→ **Task description**: Retype the data that follows line by line, exactly, and leave its pictures out.

Start of Data excerpts

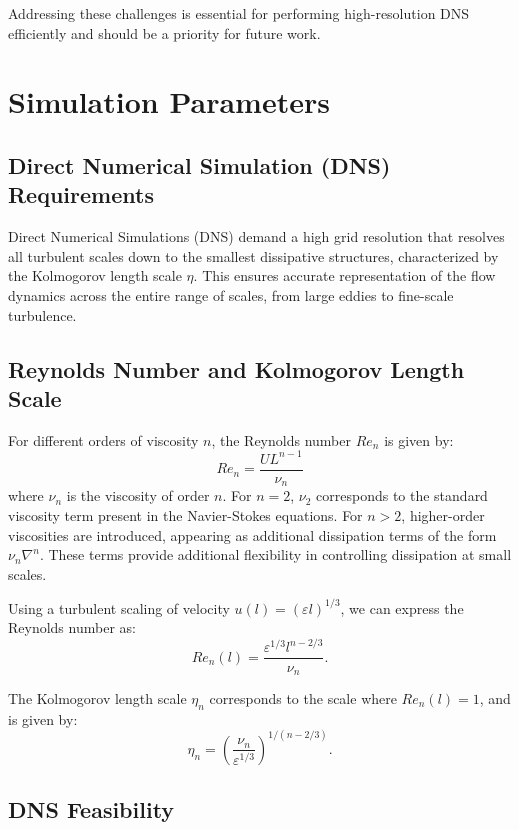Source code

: \documentclass[final,5p,times,twocolumn,authoryear]{elsarticle}
\begin{document}
Addressing these challenges is essential for performing high-resolution DNS efficiently and should be a priority for future work.

\section{Simulation Parameters}

\subsection{Direct Numerical Simulation (DNS) Requirements}

Direct Numerical Simulations (DNS) demand a high grid resolution that resolves all turbulent scales down to the smallest dissipative structures, characterized by the Kolmogorov length scale $\eta$. This ensures accurate representation of the flow dynamics across the entire range of scales, from large eddies to fine-scale turbulence. 

\subsection{Reynolds Number and Kolmogorov Length Scale}

For different orders of viscosity $n$, the Reynolds number $Re_n$ is given by:
\begin{equation*}
    Re_n = \frac{U L^{n-1}}{\nu_n}
\end{equation*}
where $\nu_n$ is the viscosity of order $n$. For $n=2$, $\nu_2$ corresponds to the standard viscosity term present in the Navier-Stokes equations. For $n>2$, higher-order viscosities are introduced, appearing as additional dissipation terms of the form $\nu_n \nabla^n$. These terms provide additional flexibility in controlling dissipation at small scales.

Using a turbulent scaling of velocity $u(l) = (\varepsilon l)^{1/3}$, we can express the Reynolds number as:
\begin{equation*}
    Re_n(l) = \frac{\varepsilon^{1/3} l^{n - 2/3}}{\nu_n}.
\end{equation*}

The Kolmogorov length scale $\eta_n$ corresponds to the scale where $Re_n(l) = 1$, and is given by:
\begin{equation*}
    \eta_n = \left(\frac{\nu_n}{\varepsilon^{1/3}}\right)^{1 / (n - 2/3)}.
\end{equation*}

\subsection{DNS Feasibility}
\end{document}
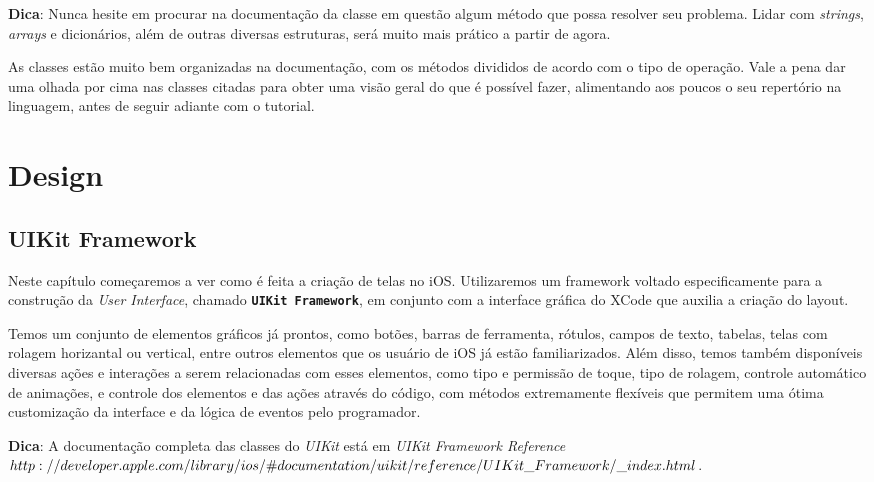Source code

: \documentclass[a4paper,12pt,brazil,doubleside]{book}
\begin{document}
\begin{singlespace}
\begin{framed}

\textbf{Dica}: Nunca hesite em procurar na documentação da classe em questão algum método que possa resolver seu problema. Lidar com \textit{strings}, \textit{arrays} e dicionários, além de outras diversas estruturas, será muito mais prático a partir de agora.
\end{framed}


As classes estão muito bem organizadas na documentação, com os métodos divididos de acordo com o tipo de operação. Vale a pena dar uma olhada por cima nas classes citadas para obter uma visão geral do que é possível fazer, alimentando aos poucos o seu repertório na linguagem, antes de seguir adiante com o tutorial.


\chapter{Design}

\section{UIKit Framework}


Neste capítulo começaremos a ver como é feita a criação de telas no iOS. Utilizaremos um framework voltado especificamente para a construção da \emph{User Interface}, chamado \texttt{\textbf{UIKit Framework}}, em conjunto com a interface gráfica do XCode que auxilia a criação do layout.

Temos um conjunto de elementos gráficos já prontos, como botões, barras de ferramenta, rótulos, campos de texto, tabelas, telas com rolagem horizantal ou vertical, entre outros elementos que os usuário de iOS já estão familiarizados. Além disso, temos também disponíveis diversas ações e interações a serem relacionadas com esses elementos, como tipo e permissão de toque, tipo de rolagem, controle automático de animações, e controle dos elementos e das ações através do código, com métodos extremamente flexíveis que permitem uma ótima customização da interface e da lógica de eventos pelo programador.

\begin{framed}

\textbf{Dica}:  A documentação completa das classes do \textit{UIKit} está em 
\textit{ UIKit Framework Reference\\ \(http://developer.apple.com/library/ios/\#documentation/uikit/reference/\\UIKit\_Framework/\_index.html\)}.
\end{framed}



\end{singlespace}
\end{document}
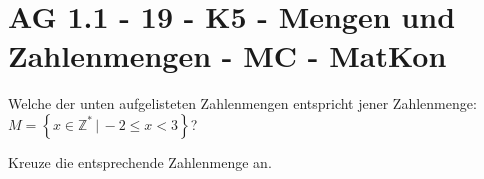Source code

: \section{AG 1.1 - 19 - K5 - Mengen und Zahlenmengen - MC - MatKon}

\begin{beispiel}[AG 1.1]{1}
				Welche der unten aufgelisteten Zahlenmengen entspricht jener Zahlenmenge: $M=\left\{x\in\mathbb{Z}^*\,|\,-2\leq x<3\right\}$?
				
				Kreuze die entsprechende Zahlenmenge an.
				
\end{beispiel}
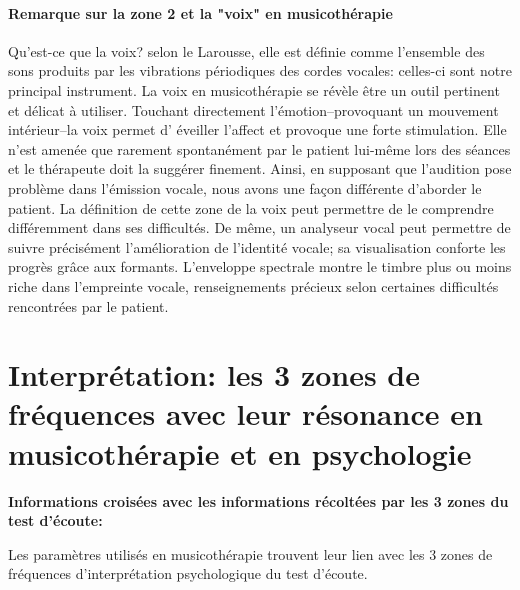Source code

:  \paragraph{Remarque sur la zone 2 et la "voix" en musicothérapie}
Qu'est-ce que la voix? selon le Larousse, elle est définie comme
l'ensemble des sons produits par les vibrations périodiques des
cordes vocales: celles-ci sont notre principal instrument.
La voix en musicothérapie se révèle être un outil pertinent et délicat
à utiliser. Touchant 
directement 
l'émotion--provoquant un mouvement intérieur--la voix permet d'
éveiller l'affect
et provoque une forte stimulation. Elle n'est amenée que rarement
spontanément par le patient lui-même lors des séances et le thérapeute doit la suggérer
finement.
Ainsi, en supposant que l'audition pose problème dans l'émission
vocale, nous avons une façon différente d'aborder le patient. La
définition de cette
zone de la voix peut permettre de le comprendre différemment dans ses difficultés. 
De même, un analyseur vocal peut permettre de suivre précisément l'amélioration de
l'identité vocale; sa visualisation conforte les progrès grâce aux
formants. L'enveloppe spectrale montre le timbre plus ou moins riche
dans l'empreinte vocale, renseignements précieux selon certaines
difficultés rencontrées par le patient.
       


\section{Interprétation: les 3 zones de fréquences avec leur résonance en musicothérapie et en
  psychologie}


	\textbf{Informations croisées avec les informations récoltées par les 3 
          zones du test d'écoute:}
          
Les paramètres utilisés en musicothérapie trouvent leur lien avec les
3 zones de fréquences d'interprétation psychologique du test d'écoute.

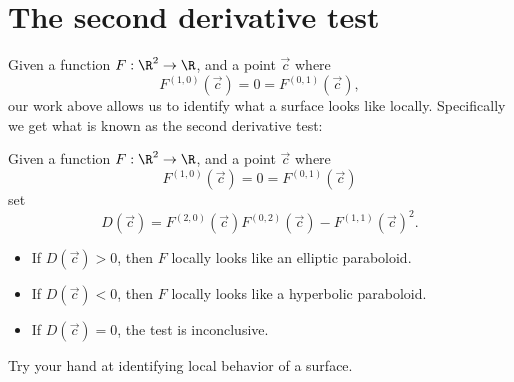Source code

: \documentclass{ximera}
\begin{document}
\section{The second derivative test}

Given a function $F:\R^2\to \R$, and a point $\vec{c}$ where
\[
F^{(1,0)}(\vec{c}) = 0 = F^{(0,1)}(\vec{c}),
\]
our work above allows us to identify what a surface looks like
locally. Specifically we get what is known as the second derivative test:

\begin{theorem}
  Given a function $F:\R^2\to \R$, and a point $\vec{c}$ where
  \[
  F^{(1,0)}(\vec{c}) = 0 = F^{(0,1)}(\vec{c}) 
  \]
  set
  \[
  D(\vec{c}) = F^{(2,0)}(\vec{c})F^{(0,2)}(\vec{c})-F^{(1,1)}(\vec{c})^2.
  \]
  \begin{itemize}
  \item If $D(\vec{c})>0$, then $F$ locally looks like an elliptic paraboloid.
  \item	If $D(\vec{c})<0$, then $F$ locally looks like a hyperbolic paraboloid.
  \item If $D(\vec{c})=0$, the test is inconclusive.
  \end{itemize}
\end{theorem}

Try your hand at identifying local behavior of a surface.
\end{document}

End of Data excerpts

→ **Solved exercise**:
Source code

: \documentclass[final,5p,times,twocolumn,authoryear]{elsarticle}
\begin{document}
Addressing these challenges is essential for performing high-resolution DNS efficiently and should be a priority for future work.

\section{Simulation Parameters}

\subsection{Direct Numerical Simulation (DNS) Requirements}

Direct Numerical Simulations (DNS) demand a high grid resolution that resolves all turbulent scales down to the smallest dissipative structures, characterized by the Kolmogorov length scale $\eta$. This ensures accurate representation of the flow dynamics across the entire range of scales, from large eddies to fine-scale turbulence. 

\subsection{Reynolds Number and Kolmogorov Length Scale}

For different orders of viscosity $n$, the Reynolds number $Re_n$ is given by:
\begin{equation*}
    Re_n = \frac{U L^{n-1}}{\nu_n}
\end{equation*}
where $\nu_n$ is the viscosity of order $n$. For $n=2$, $\nu_2$ corresponds to the standard viscosity term present in the Navier-Stokes equations. For $n>2$, higher-order viscosities are introduced, appearing as additional dissipation terms of the form $\nu_n \nabla^n$. These terms provide additional flexibility in controlling dissipation at small scales.

Using a turbulent scaling of velocity $u(l) = (\varepsilon l)^{1/3}$, we can express the Reynolds number as:
\begin{equation*}
    Re_n(l) = \frac{\varepsilon^{1/3} l^{n - 2/3}}{\nu_n}.
\end{equation*}

The Kolmogorov length scale $\eta_n$ corresponds to the scale where $Re_n(l) = 1$, and is given by:
\begin{equation*}
    \eta_n = \left(\frac{\nu_n}{\varepsilon^{1/3}}\right)^{1 / (n - 2/3)}.
\end{equation*}

\subsection{DNS Feasibility}
\end{document}
Source code

: \documentclass[a4paper,12pt,brazil,doubleside]{book}
\begin{document}
\begin{singlespace}
\begin{framed}

\textbf{Dica}: Nunca hesite em procurar na documentação da classe em questão algum método que possa resolver seu problema. Lidar com \textit{strings}, \textit{arrays} e dicionários, além de outras diversas estruturas, será muito mais prático a partir de agora.
\end{framed}


As classes estão muito bem organizadas na documentação, com os métodos divididos de acordo com o tipo de operação. Vale a pena dar uma olhada por cima nas classes citadas para obter uma visão geral do que é possível fazer, alimentando aos poucos o seu repertório na linguagem, antes de seguir adiante com o tutorial.


\chapter{Design}

\section{UIKit Framework}


Neste capítulo começaremos a ver como é feita a criação de telas no iOS. Utilizaremos um framework voltado especificamente para a construção da \emph{User Interface}, chamado \texttt{\textbf{UIKit Framework}}, em conjunto com a interface gráfica do XCode que auxilia a criação do layout.

Temos um conjunto de elementos gráficos já prontos, como botões, barras de ferramenta, rótulos, campos de texto, tabelas, telas com rolagem horizantal ou vertical, entre outros elementos que os usuário de iOS já estão familiarizados. Além disso, temos também disponíveis diversas ações e interações a serem relacionadas com esses elementos, como tipo e permissão de toque, tipo de rolagem, controle automático de animações, e controle dos elementos e das ações através do código, com métodos extremamente flexíveis que permitem uma ótima customização da interface e da lógica de eventos pelo programador.

\begin{framed}

\textbf{Dica}:  A documentação completa das classes do \textit{UIKit} está em 
\textit{ UIKit Framework Reference\\ \(http://developer.apple.com/library/ios/\#documentation/uikit/reference/\\UIKit\_Framework/\_index.html\)}.
\end{framed}



\end{singlespace}
\end{document}
Source code

: \section{AG 1.1 - 19 - K5 - Mengen und Zahlenmengen - MC - MatKon}

\begin{beispiel}[AG 1.1]{1}
				Welche der unten aufgelisteten Zahlenmengen entspricht jener Zahlenmenge: $M=\left\{x\in\mathbb{Z}^*\,|\,-2\leq x<3\right\}$?
				
				Kreuze die entsprechende Zahlenmenge an.
				
\end{beispiel}
Source code

:  \paragraph{Remarque sur la zone 2 et la "voix" en musicothérapie}
Qu'est-ce que la voix? selon le Larousse, elle est définie comme
l'ensemble des sons produits par les vibrations périodiques des
cordes vocales: celles-ci sont notre principal instrument.
La voix en musicothérapie se révèle être un outil pertinent et délicat
à utiliser. Touchant 
directement 
l'émotion--provoquant un mouvement intérieur--la voix permet d'
éveiller l'affect
et provoque une forte stimulation. Elle n'est amenée que rarement
spontanément par le patient lui-même lors des séances et le thérapeute doit la suggérer
finement.
Ainsi, en supposant que l'audition pose problème dans l'émission
vocale, nous avons une façon différente d'aborder le patient. La
définition de cette
zone de la voix peut permettre de le comprendre différemment dans ses difficultés. 
De même, un analyseur vocal peut permettre de suivre précisément l'amélioration de
l'identité vocale; sa visualisation conforte les progrès grâce aux
formants. L'enveloppe spectrale montre le timbre plus ou moins riche
dans l'empreinte vocale, renseignements précieux selon certaines
difficultés rencontrées par le patient.
       


\section{Interprétation: les 3 zones de fréquences avec leur résonance en musicothérapie et en
  psychologie}


	\textbf{Informations croisées avec les informations récoltées par les 3 
          zones du test d'écoute:}
          
Les paramètres utilisés en musicothérapie trouvent leur lien avec les
3 zones de fréquences d'interprétation psychologique du test d'écoute.

Source code

: \documentclass{ximera}
\begin{document}
\section{The second derivative test}

Given a function $F:\R^2\to \R$, and a point $\vec{c}$ where
\[
F^{(1,0)}(\vec{c}) = 0 = F^{(0,1)}(\vec{c}),
\]
our work above allows us to identify what a surface looks like
locally. Specifically we get what is known as the second derivative test:

\begin{theorem}
  Given a function $F:\R^2\to \R$, and a point $\vec{c}$ where
  \[
  F^{(1,0)}(\vec{c}) = 0 = F^{(0,1)}(\vec{c}) 
  \]
  set
  \[
  D(\vec{c}) = F^{(2,0)}(\vec{c})F^{(0,2)}(\vec{c})-F^{(1,1)}(\vec{c})^2.
  \]
  \begin{itemize}
  \item If $D(\vec{c})>0$, then $F$ locally looks like an elliptic paraboloid.
  \item	If $D(\vec{c})<0$, then $F$ locally looks like a hyperbolic paraboloid.
  \item If $D(\vec{c})=0$, the test is inconclusive.
  \end{itemize}
\end{theorem}

Try your hand at identifying local behavior of a surface.
\end{document}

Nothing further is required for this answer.